Eg. Vertically shot portrait at F4 and ISO 1600

Minolta 28mm F2 Prime Lens Portrait Noo Chocs 20
(Click Image to View Larger Size)

Basically ANY 28mm wide angle lens is not very good for doing portraits. The 28mm viewing width is designed for landscapes and outdoor shots, and not for people pictures.

If we have the 28mm lens on our camera and we need to take a people shot, then it is best to be a fair distance away with the subject centred in the lens. We can then crop in Photoshop to get a portrait type shot.

Overall we have found that for general scenery and interior room shots, the Minolta 28mm F2 is an excellent sharp prime lens with really nice colour.

Eg. Grand Room at Yering Station at F4 and ISO 1600:

Minolta 28mm F2 Prime Lens Yering Room 21
(Click Image to View Larger Size)

Toyota GTS386 at F6.3 and ISO 100:

Minolta 28mm F2 Prime Lens GTS386 22
(Click Image to View Larger Size)

There is a detailed review of the Minolta 28mm F2 lens by Ken Rockwell at the following link:

Ken Rockwell 28mm F2 Lens Review


Gallery of Images

The following Flickr Gallery is continually being updated with images we have been taking with Minolta lenses on the Sony A99II.
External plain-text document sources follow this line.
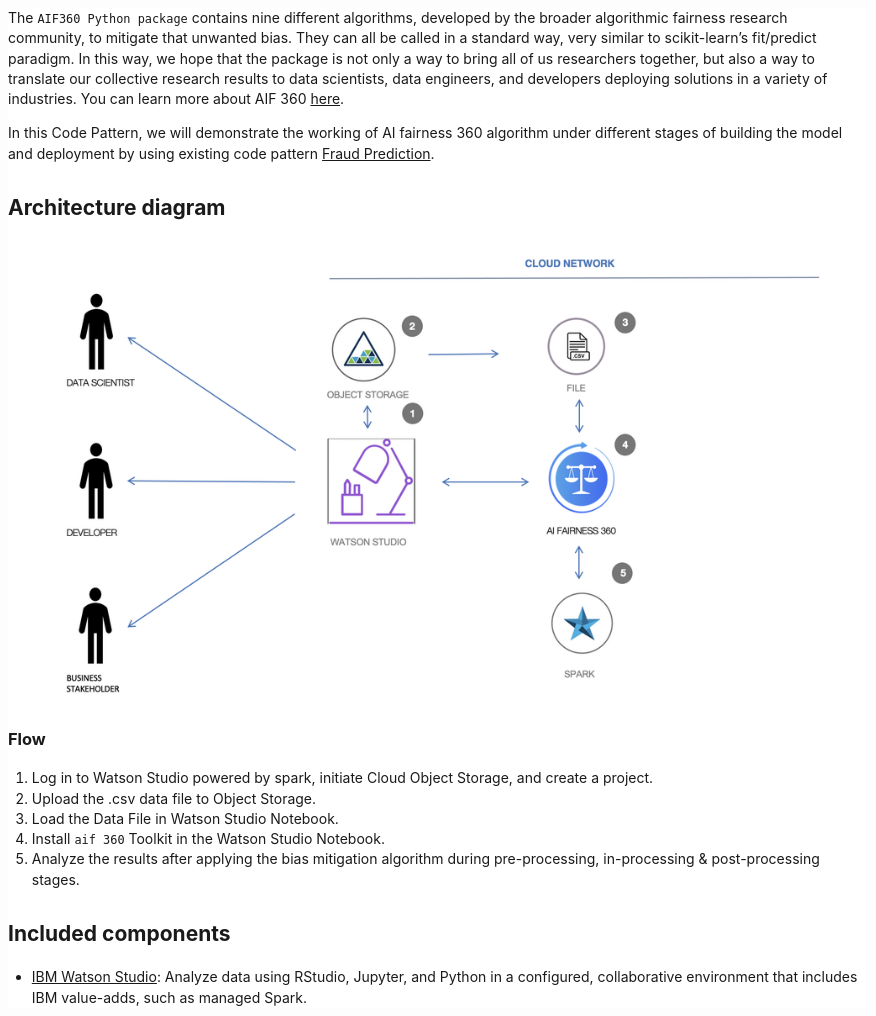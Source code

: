 The `AIF360 Python package` contains nine different algorithms, developed by the broader algorithmic fairness research community, to mitigate that unwanted bias. They can all be called in a standard way, very similar to scikit-learn’s fit/predict paradigm. In this way, we hope that the package is not only a way to bring all of us researchers together, but also a way to translate our collective research results to data scientists, data engineers, and developers deploying solutions in a variety of industries. You can learn more about AIF 360 [here](http://aif360.mybluemix.net/).

In this Code Pattern, we will demonstrate the working of AI fairness 360 algorithm under different stages of building the model and deployment by using existing code pattern [Fraud Prediction](https://developer.ibm.com/patterns/fraud-prediction-using-autoai/).

## Architecture diagram

![](https://github.com/IBM/bias-mitigation-of-machine-learning-models-using-aif360/blob/main/images/architecture.png)

### Flow

1. Log in to Watson Studio powered by spark, initiate Cloud Object Storage, and  create a project.
2. Upload the .csv data file to Object Storage.
3. Load the Data File in Watson Studio Notebook.
4. Install `aif 360` Toolkit in the Watson Studio Notebook.
5. Analyze the results after applying the bias mitigation algorithm during pre-processing, in-processing & post-processing stages.

## Included components

* [IBM Watson Studio](https://www.ibm.com/cloud/watson-studio): Analyze data using RStudio, Jupyter, and Python in a configured, collaborative environment that includes IBM value-adds, such as managed Spark.
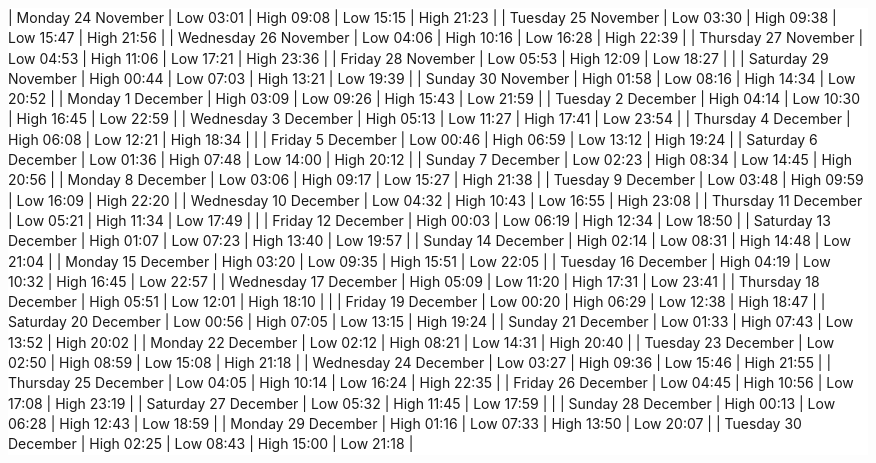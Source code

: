 | Monday 24 November | Low 03:01 | High 09:08 | Low 15:15 | High 21:23 | 
| Tuesday 25 November | Low 03:30 | High 09:38 | Low 15:47 | High 21:56 | 
| Wednesday 26 November | Low 04:06 | High 10:16 | Low 16:28 | High 22:39 | 
| Thursday 27 November | Low 04:53 | High 11:06 | Low 17:21 | High 23:36 | 
| Friday 28 November | Low 05:53 | High 12:09 | Low 18:27 |  | 
| Saturday 29 November | High 00:44 | Low 07:03 | High 13:21 | Low 19:39 | 
| Sunday 30 November | High 01:58 | Low 08:16 | High 14:34 | Low 20:52 | 
| Monday 1 December | High 03:09 | Low 09:26 | High 15:43 | Low 21:59 | 
| Tuesday 2 December | High 04:14 | Low 10:30 | High 16:45 | Low 22:59 | 
| Wednesday 3 December | High 05:13 | Low 11:27 | High 17:41 | Low 23:54 | 
| Thursday 4 December | High 06:08 | Low 12:21 | High 18:34 |  | 
| Friday 5 December | Low 00:46 | High 06:59 | Low 13:12 | High 19:24 | 
| Saturday 6 December | Low 01:36 | High 07:48 | Low 14:00 | High 20:12 | 
| Sunday 7 December | Low 02:23 | High 08:34 | Low 14:45 | High 20:56 | 
| Monday 8 December | Low 03:06 | High 09:17 | Low 15:27 | High 21:38 | 
| Tuesday 9 December | Low 03:48 | High 09:59 | Low 16:09 | High 22:20 | 
| Wednesday 10 December | Low 04:32 | High 10:43 | Low 16:55 | High 23:08 | 
| Thursday 11 December | Low 05:21 | High 11:34 | Low 17:49 |  | 
| Friday 12 December | High 00:03 | Low 06:19 | High 12:34 | Low 18:50 | 
| Saturday 13 December | High 01:07 | Low 07:23 | High 13:40 | Low 19:57 | 
| Sunday 14 December | High 02:14 | Low 08:31 | High 14:48 | Low 21:04 | 
| Monday 15 December | High 03:20 | Low 09:35 | High 15:51 | Low 22:05 | 
| Tuesday 16 December | High 04:19 | Low 10:32 | High 16:45 | Low 22:57 | 
| Wednesday 17 December | High 05:09 | Low 11:20 | High 17:31 | Low 23:41 | 
| Thursday 18 December | High 05:51 | Low 12:01 | High 18:10 |  | 
| Friday 19 December | Low 00:20 | High 06:29 | Low 12:38 | High 18:47 | 
| Saturday 20 December | Low 00:56 | High 07:05 | Low 13:15 | High 19:24 | 
| Sunday 21 December | Low 01:33 | High 07:43 | Low 13:52 | High 20:02 | 
| Monday 22 December | Low 02:12 | High 08:21 | Low 14:31 | High 20:40 | 
| Tuesday 23 December | Low 02:50 | High 08:59 | Low 15:08 | High 21:18 | 
| Wednesday 24 December | Low 03:27 | High 09:36 | Low 15:46 | High 21:55 | 
| Thursday 25 December | Low 04:05 | High 10:14 | Low 16:24 | High 22:35 | 
| Friday 26 December | Low 04:45 | High 10:56 | Low 17:08 | High 23:19 | 
| Saturday 27 December | Low 05:32 | High 11:45 | Low 17:59 |  | 
| Sunday 28 December | High 00:13 | Low 06:28 | High 12:43 | Low 18:59 | 
| Monday 29 December | High 01:16 | Low 07:33 | High 13:50 | Low 20:07 | 
| Tuesday 30 December | High 02:25 | Low 08:43 | High 15:00 | Low 21:18 | 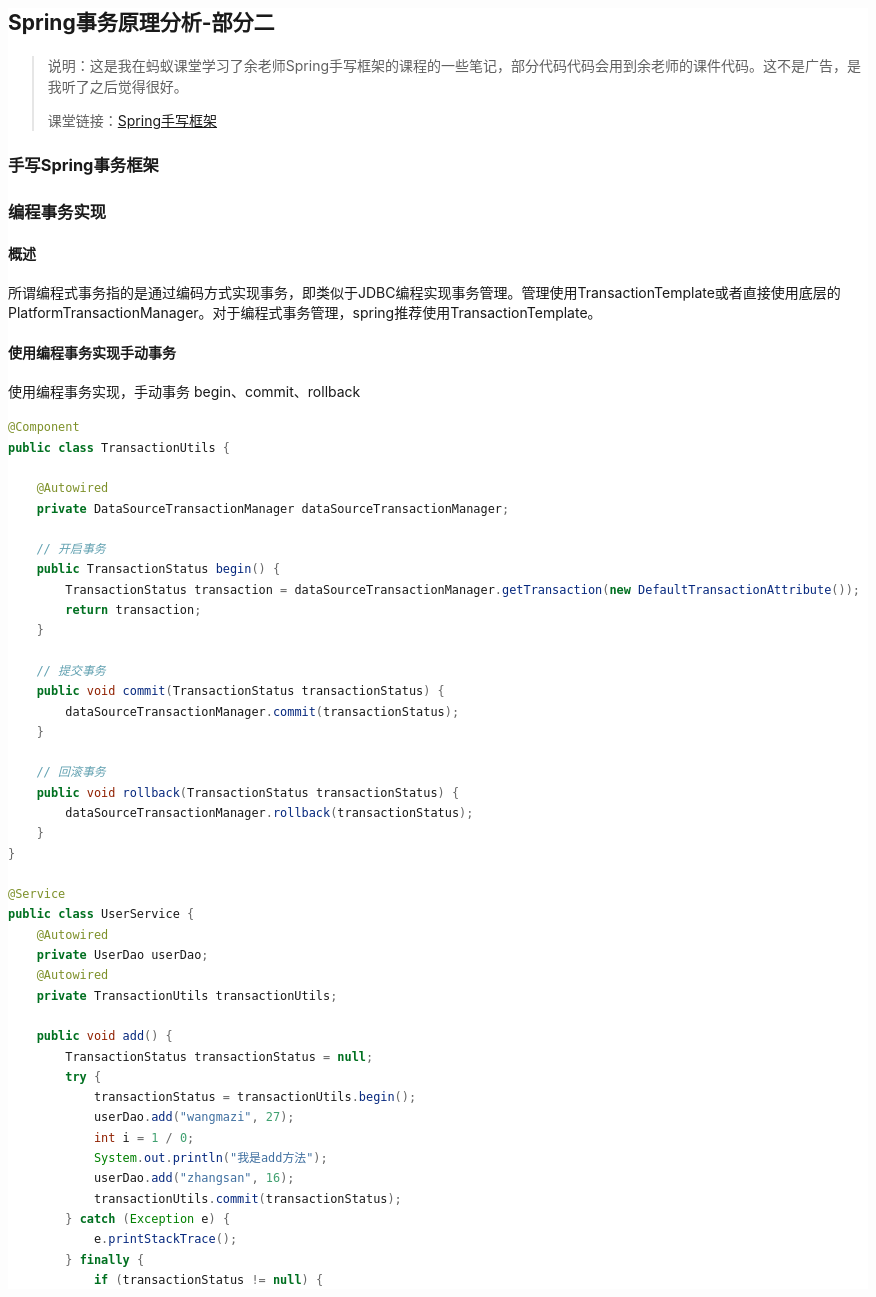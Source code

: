 ## Spring事务原理分析-部分二

> 说明：这是我在蚂蚁课堂学习了余老师Spring手写框架的课程的一些笔记，部分代码代码会用到余老师的课件代码。这不是广告，是我听了之后觉得很好。
>
> 课堂链接：[Spring手写框架](http://www.mayikt.com/course/video/1055)

### 手写Spring事务框架

### 编程事务实现

#### 概述

所谓编程式事务指的是通过编码方式实现事务，即类似于JDBC编程实现事务管理。管理使用TransactionTemplate或者直接使用底层的PlatformTransactionManager。对于编程式事务管理，spring推荐使用TransactionTemplate。

#### 使用编程事务实现手动事务

使用编程事务实现，手动事务 begin、commit、rollback

```java
@Component
public class TransactionUtils {

	@Autowired
	private DataSourceTransactionManager dataSourceTransactionManager;

	// 开启事务
	public TransactionStatus begin() {
		TransactionStatus transaction = dataSourceTransactionManager.getTransaction(new DefaultTransactionAttribute());
		return transaction;
	}

	// 提交事务
	public void commit(TransactionStatus transactionStatus) {
		dataSourceTransactionManager.commit(transactionStatus);
	}

	// 回滚事务
	public void rollback(TransactionStatus transactionStatus) {
		dataSourceTransactionManager.rollback(transactionStatus);
	}
}

@Service
public class UserService {
	@Autowired
	private UserDao userDao;
	@Autowired
	private TransactionUtils transactionUtils;

	public void add() {
		TransactionStatus transactionStatus = null;
		try {
			transactionStatus = transactionUtils.begin();
			userDao.add("wangmazi", 27);
			int i = 1 / 0;
			System.out.println("我是add方法");
			userDao.add("zhangsan", 16);
			transactionUtils.commit(transactionStatus);
		} catch (Exception e) {
			e.printStackTrace();
		} finally {
			if (transactionStatus != null) {
```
Click on the Collage image below to go to our full Flickr Photo Gallery of Minolta Lens images.

In this gallery, if you click onto an individual image and scroll down, the EXIF data can be viewed to see the Camera, Lens, Aperture, ISO, etc details.

Minolta Pics Collage


Additional Reading

Article about using Minolta Lenses on Sony A7 series full frame cameras:

Using Minolta Lenses on Sony A7 Series Cameras

For photographers on a budget, or people wanting the beautiful colour and appearance produced by Minolta lenses, the 28mm, 35mm, 50mm, and 85mm Minolta Prime lenses from the 1980’s are an excellent option to have in your kit bag.

These Minolta lenses work equally well on Sony APS-C crop sensor cameras as they do on the full frame Sony A99II and A7 series cameras.